In this, it will be observed, there is no recognition of woman's right to represent herself, no disposition to grant her petition for her own sake, but simply the opinion that should there ever be a crisis when her suffrage was needed it should be allowed as a matter of expediency.
In the eyes of posterity the Judiciary Committee of this Forty-eighth Congress will be redeemed from the disgrace of these reports by that of the minority, signed by Thomas B. Reed, afterwards for many years Speaker of the House; Ezra B. Taylor (O.); Moses A. McCoid (Ia.); Thomas M. Browne (Ind.). The question of woman suffrage never has been and never can be more concisely and logically stated.
No one who listens to the reasons given by the superior class for the continuance of any system of subjection can fail to be impressed with the noble disinterestedness of mankind. When the subjection of persons of African descent was to be maintained, the good of those persons was always the main object. When it was the fashion to beat children, to regard them as little animals who had no rights, it was always for their good that they were treated with severity, and never on account of the bad temper of their parents. Hence, when it is proposed to give to the women of this country an opportunity to present their case to the various State Legislatures to demand equality of political rights, it is not surprising to find that the reasons on which the continuance of the inferiority of women is urged are drawn almost entirely from a tender consideration of their own good. The anxiety felt lest they should thereby deteriorate would be an honor to human nature were it not an historical fact that the same sweet solicitude has been put up as a barrier against all the progress which women have made since civilization began.
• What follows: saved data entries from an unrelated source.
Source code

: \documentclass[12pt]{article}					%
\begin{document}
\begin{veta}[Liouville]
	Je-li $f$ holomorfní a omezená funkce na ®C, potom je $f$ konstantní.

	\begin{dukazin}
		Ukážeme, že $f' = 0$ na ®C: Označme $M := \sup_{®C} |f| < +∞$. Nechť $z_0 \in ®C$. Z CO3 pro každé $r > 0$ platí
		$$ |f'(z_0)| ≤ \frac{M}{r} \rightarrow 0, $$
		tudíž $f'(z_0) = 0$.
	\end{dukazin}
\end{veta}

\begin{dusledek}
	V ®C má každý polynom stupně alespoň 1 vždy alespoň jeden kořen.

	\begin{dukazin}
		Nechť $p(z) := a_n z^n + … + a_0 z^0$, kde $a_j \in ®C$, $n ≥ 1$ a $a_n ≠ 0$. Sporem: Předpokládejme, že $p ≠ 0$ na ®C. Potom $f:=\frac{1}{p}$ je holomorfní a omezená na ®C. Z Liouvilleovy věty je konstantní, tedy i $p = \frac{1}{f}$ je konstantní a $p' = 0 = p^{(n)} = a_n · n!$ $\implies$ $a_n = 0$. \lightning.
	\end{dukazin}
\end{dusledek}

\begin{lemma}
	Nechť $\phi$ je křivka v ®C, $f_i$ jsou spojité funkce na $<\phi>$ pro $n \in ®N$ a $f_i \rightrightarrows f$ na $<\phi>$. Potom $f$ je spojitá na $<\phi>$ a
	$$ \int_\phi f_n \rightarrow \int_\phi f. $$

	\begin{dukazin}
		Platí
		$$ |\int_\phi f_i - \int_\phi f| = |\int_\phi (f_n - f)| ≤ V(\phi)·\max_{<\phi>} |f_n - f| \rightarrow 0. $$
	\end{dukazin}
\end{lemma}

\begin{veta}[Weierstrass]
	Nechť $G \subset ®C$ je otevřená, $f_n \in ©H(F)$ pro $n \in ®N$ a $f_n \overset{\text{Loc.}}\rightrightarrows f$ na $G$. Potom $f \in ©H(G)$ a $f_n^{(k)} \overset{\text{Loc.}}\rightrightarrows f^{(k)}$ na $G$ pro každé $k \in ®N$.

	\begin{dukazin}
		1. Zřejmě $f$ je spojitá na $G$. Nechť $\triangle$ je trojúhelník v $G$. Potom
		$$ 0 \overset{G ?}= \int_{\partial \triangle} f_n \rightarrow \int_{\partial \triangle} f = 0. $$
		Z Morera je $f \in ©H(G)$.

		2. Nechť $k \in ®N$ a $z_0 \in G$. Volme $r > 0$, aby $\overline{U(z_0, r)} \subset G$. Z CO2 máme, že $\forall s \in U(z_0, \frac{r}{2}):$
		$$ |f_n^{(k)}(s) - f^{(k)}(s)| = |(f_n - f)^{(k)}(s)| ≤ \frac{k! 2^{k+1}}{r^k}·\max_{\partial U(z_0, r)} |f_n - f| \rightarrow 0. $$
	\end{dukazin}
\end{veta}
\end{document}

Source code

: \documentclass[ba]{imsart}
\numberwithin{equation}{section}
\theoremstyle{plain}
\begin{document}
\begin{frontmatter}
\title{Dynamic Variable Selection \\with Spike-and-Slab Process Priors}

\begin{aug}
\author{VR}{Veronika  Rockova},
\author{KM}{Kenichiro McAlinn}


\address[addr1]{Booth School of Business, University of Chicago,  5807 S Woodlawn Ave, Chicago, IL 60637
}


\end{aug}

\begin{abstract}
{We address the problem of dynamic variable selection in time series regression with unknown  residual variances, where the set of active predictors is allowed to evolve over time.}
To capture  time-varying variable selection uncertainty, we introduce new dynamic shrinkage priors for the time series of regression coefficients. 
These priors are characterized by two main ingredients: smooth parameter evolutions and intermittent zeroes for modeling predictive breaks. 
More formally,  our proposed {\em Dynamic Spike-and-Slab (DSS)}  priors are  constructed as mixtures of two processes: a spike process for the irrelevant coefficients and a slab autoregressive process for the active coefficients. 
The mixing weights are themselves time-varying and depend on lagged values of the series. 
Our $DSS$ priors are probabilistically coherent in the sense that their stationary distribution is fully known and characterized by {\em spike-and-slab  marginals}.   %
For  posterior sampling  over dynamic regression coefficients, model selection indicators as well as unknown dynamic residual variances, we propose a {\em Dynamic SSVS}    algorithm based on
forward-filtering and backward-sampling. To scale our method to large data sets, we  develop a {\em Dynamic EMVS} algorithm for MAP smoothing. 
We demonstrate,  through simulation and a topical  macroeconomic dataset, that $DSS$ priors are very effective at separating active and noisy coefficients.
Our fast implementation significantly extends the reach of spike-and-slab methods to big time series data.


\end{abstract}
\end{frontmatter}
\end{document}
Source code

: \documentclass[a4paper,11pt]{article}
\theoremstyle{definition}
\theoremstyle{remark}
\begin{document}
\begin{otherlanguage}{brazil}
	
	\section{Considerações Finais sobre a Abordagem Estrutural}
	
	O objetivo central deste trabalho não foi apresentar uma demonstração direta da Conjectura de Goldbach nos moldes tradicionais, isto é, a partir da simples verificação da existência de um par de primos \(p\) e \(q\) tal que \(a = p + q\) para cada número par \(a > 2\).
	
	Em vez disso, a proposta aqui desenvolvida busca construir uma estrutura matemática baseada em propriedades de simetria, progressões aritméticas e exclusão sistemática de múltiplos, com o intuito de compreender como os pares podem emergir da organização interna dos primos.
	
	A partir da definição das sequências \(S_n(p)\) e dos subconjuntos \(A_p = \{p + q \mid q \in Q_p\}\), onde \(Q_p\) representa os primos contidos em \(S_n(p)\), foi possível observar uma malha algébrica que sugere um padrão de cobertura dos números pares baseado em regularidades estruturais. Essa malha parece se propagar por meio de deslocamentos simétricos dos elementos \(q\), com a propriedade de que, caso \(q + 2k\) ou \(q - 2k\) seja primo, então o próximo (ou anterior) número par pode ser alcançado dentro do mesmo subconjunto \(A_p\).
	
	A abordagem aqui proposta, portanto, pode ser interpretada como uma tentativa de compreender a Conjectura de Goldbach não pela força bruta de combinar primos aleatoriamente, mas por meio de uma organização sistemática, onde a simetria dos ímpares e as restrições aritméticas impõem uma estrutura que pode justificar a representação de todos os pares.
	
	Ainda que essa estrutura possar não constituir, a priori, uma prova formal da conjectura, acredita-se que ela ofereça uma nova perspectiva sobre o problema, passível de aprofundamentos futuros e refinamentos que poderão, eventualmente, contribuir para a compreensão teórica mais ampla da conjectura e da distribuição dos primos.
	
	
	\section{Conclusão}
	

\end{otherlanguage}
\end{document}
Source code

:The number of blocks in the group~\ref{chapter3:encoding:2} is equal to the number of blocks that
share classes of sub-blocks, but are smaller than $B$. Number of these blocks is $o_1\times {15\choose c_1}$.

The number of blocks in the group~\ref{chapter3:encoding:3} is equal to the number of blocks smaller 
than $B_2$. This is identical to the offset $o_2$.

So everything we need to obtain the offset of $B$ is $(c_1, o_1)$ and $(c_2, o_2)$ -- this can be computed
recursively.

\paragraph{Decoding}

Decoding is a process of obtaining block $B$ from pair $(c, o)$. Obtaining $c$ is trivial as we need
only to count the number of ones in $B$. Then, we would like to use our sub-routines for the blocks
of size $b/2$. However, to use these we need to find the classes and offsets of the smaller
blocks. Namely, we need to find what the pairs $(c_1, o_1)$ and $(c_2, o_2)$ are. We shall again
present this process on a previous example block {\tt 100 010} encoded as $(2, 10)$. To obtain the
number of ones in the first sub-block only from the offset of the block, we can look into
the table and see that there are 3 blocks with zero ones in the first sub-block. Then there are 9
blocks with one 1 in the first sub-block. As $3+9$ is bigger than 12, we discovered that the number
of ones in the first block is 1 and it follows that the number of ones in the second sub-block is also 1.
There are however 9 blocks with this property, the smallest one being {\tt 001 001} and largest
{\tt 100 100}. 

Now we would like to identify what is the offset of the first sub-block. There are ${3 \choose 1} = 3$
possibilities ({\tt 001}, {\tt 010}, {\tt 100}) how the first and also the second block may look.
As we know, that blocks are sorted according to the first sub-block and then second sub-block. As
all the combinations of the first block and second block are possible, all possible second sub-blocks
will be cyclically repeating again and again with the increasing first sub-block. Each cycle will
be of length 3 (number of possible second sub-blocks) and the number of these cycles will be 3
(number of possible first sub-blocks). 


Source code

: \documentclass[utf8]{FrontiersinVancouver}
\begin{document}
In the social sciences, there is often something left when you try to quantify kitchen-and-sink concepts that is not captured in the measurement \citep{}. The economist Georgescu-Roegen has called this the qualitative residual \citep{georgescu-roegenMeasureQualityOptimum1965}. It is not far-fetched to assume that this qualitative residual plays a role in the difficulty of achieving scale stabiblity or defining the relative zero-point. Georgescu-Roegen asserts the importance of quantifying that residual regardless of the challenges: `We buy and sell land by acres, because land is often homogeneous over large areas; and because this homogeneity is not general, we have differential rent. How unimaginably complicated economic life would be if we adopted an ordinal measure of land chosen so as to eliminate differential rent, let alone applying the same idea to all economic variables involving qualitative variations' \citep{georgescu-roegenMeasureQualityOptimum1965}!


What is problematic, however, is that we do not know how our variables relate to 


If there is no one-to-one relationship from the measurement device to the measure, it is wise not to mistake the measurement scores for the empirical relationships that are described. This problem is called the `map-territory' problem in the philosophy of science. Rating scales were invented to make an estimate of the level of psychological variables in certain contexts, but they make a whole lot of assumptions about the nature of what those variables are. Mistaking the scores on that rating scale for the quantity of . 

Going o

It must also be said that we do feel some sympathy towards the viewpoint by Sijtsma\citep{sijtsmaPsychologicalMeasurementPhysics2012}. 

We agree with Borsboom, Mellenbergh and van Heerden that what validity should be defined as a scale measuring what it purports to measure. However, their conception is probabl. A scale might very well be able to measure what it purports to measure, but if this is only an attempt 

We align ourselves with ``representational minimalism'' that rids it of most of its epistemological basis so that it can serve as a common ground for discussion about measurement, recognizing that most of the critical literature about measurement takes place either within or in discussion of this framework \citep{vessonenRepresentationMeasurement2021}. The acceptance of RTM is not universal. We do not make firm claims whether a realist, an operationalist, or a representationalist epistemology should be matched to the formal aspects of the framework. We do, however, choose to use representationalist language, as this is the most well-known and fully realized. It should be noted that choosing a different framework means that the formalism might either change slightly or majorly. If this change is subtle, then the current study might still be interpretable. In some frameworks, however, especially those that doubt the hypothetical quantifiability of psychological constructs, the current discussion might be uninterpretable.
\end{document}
There is no doubt that if to-day in Turkey or Algiers, countries where woman's sphere is most thoroughly confined to the home circle, it was proposed to admit them to social life, to remove the veil from their faces and permit them to converse in open day with the friends of their husbands and brothers, the conservative and judicious Turk or Algerine of the period, if he could be brought even to consider such a horrible proposition, would point out that the sphere of woman was to make home happy by those gentle insipidities which education would destroy; that by participating in conversation with men they would debase their natures, and men would thereby lose that ameliorating influence which still leaves them unfit to associate with women. He would point out that "nature" had determined that women should be secluded; that their sphere was to raise and educate the man-child, and that any change would be a violation of the divine law which, in the opinion of all conservative men, ordains the present but never the future.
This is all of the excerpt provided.